There's no trouble in a bubble when you're floating along," sings Mickey Mouse in Pluto's Bubble Bath, and I suppose that's true of your average soapy globule.
But in reality, there's a heap of trouble when you're floating along mindlessly in a property bubble that is fast deflating, as we in Auckland city are about to find out.
New statistics from property valuers QV this week confirmed what anyone looking to buy an Auckland house can observe for themselves: the market is cooling - albeit slowly. There are fewer auctions; properties are being passed in without a sale; more "price by negotiation"; more eager-to-please real estate agents. With interest rates set to rise, the bubble will undoubtedly sag even further.
Of course, prices in the inner suburbs are still horrendous, ridiculous and absurd.

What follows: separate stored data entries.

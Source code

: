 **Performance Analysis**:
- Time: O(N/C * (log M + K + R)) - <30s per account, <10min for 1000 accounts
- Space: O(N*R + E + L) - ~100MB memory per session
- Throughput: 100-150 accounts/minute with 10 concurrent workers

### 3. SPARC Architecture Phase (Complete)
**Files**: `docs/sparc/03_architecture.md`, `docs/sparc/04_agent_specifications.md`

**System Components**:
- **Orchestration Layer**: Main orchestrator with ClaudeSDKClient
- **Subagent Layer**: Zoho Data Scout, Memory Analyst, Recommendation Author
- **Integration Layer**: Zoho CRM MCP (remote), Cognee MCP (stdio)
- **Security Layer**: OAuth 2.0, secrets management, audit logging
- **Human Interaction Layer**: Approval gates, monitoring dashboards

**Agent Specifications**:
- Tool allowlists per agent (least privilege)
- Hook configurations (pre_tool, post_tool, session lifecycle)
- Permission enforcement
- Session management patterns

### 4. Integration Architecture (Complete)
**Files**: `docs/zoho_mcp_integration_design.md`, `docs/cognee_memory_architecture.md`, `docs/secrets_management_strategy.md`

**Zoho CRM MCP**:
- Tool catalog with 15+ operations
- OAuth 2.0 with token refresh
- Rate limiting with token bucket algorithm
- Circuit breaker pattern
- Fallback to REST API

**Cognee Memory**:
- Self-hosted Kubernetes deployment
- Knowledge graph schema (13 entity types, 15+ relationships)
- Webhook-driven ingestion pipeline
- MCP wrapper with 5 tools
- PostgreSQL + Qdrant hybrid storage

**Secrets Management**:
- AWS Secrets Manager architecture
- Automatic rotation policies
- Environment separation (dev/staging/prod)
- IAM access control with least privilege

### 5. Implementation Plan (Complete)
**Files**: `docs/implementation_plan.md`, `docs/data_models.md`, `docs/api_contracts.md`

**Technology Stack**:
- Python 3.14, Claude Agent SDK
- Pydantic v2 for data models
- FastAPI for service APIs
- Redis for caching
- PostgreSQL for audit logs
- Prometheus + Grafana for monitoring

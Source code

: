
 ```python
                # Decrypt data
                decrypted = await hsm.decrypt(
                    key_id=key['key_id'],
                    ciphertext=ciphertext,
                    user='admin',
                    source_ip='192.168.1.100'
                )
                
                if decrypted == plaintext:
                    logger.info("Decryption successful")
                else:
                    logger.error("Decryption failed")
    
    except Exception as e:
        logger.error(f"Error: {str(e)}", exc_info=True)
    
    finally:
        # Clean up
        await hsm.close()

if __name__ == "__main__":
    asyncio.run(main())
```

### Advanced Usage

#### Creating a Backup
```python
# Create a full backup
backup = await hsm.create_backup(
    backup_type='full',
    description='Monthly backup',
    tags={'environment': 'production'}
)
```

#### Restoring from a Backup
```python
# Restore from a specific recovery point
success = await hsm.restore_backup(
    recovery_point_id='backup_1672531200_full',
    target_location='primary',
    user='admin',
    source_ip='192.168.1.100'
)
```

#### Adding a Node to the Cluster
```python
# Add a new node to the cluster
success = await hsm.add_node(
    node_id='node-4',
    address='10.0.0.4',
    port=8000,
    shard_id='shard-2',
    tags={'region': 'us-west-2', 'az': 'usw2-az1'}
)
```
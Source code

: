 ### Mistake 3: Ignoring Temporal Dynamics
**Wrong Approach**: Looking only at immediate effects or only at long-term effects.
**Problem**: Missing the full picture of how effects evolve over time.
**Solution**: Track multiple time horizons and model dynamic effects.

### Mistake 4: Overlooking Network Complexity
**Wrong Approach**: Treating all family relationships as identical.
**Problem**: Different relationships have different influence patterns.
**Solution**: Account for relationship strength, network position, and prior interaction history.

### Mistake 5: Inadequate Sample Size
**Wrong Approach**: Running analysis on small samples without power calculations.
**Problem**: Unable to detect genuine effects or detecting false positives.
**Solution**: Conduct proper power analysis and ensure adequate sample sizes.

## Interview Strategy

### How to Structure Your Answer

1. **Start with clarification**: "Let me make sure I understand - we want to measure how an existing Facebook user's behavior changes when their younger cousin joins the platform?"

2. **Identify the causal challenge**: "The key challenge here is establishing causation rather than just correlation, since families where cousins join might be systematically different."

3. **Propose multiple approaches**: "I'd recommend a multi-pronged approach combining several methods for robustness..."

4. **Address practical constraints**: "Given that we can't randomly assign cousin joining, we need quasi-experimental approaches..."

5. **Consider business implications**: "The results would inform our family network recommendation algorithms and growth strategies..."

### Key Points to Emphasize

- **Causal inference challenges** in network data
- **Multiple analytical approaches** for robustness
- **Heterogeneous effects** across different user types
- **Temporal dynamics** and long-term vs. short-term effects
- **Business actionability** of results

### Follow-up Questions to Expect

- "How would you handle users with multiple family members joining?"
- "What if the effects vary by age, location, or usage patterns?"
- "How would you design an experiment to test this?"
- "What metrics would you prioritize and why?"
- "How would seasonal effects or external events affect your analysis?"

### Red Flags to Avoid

They're still up almost 15 per cent on a year ago, and close to 32 per cent higher than they were in 2007, the last time the bubble was full to bursting. But they have climbed less than 2 per cent in the latest quarter, which, to hear it woefully told, is almost akin to going backwards.
Apart from the stats, how do we know this? Well, we have joined the throngs of people traipsing around the city of a Saturday or Sunday afternoon - children whining in the car, sheets of paper everywhere, shoes constantly on and off - to look at what's on offer. To complicate matters, we've got Mars and Venus working against us: what he sees as charming and old fashioned, I see as mildew-soaked. What I see as modern and easy on maintenance, he sees as soul-crushing. And so forth.
That aside, I confess that we have a reasonably well-stuffed purse with which to go shopping. Our current house, bought on a moderate budget nine years ago in a very average Auckland suburb (variably described as Three Kings, Balmoral and Eden South) is now classed as "Mt Eden" - with all the good fortune that entails. Even so, we still face a uphill battle to stay in our area if we don't want to be paying off a mortgage until we turn 95.
But real estate agents do seem a little less complacent then they were. One called up to ask if we were interested in a home we had seen at the weekend. The house was one that's not unusual in this end of town: planned and executed with all the precision of a dog's breakfast. Stairs leading nowhere, bedrooms accessible only via the bathroom, unnecessary mezzanine floors and vast numbers of cupboard-sized bedrooms. The answer was no, because a) husband and son almost broke their ankles on the stairs that led nowhere, and b) $1.4 million for that house was horrendous and absurd.
The agent was flabbergasted that we weren't jumping at the chance to live in an Escher painting with a great postcode, and couldn't help asking how much His Nibs thought it was worth (answer: however much it would cost to tear down and rebuild properly).
None of which is to say he won't find a willing buyer, nor that we won't have to pay a ridiculously inflated price for our next home. Our general area will, no doubt, continue to be expensive. But maybe, just maybe, we're seeing the first signs of house prices and wages coming back into vague alignment, and Auckland becoming a little more affordable for everyone.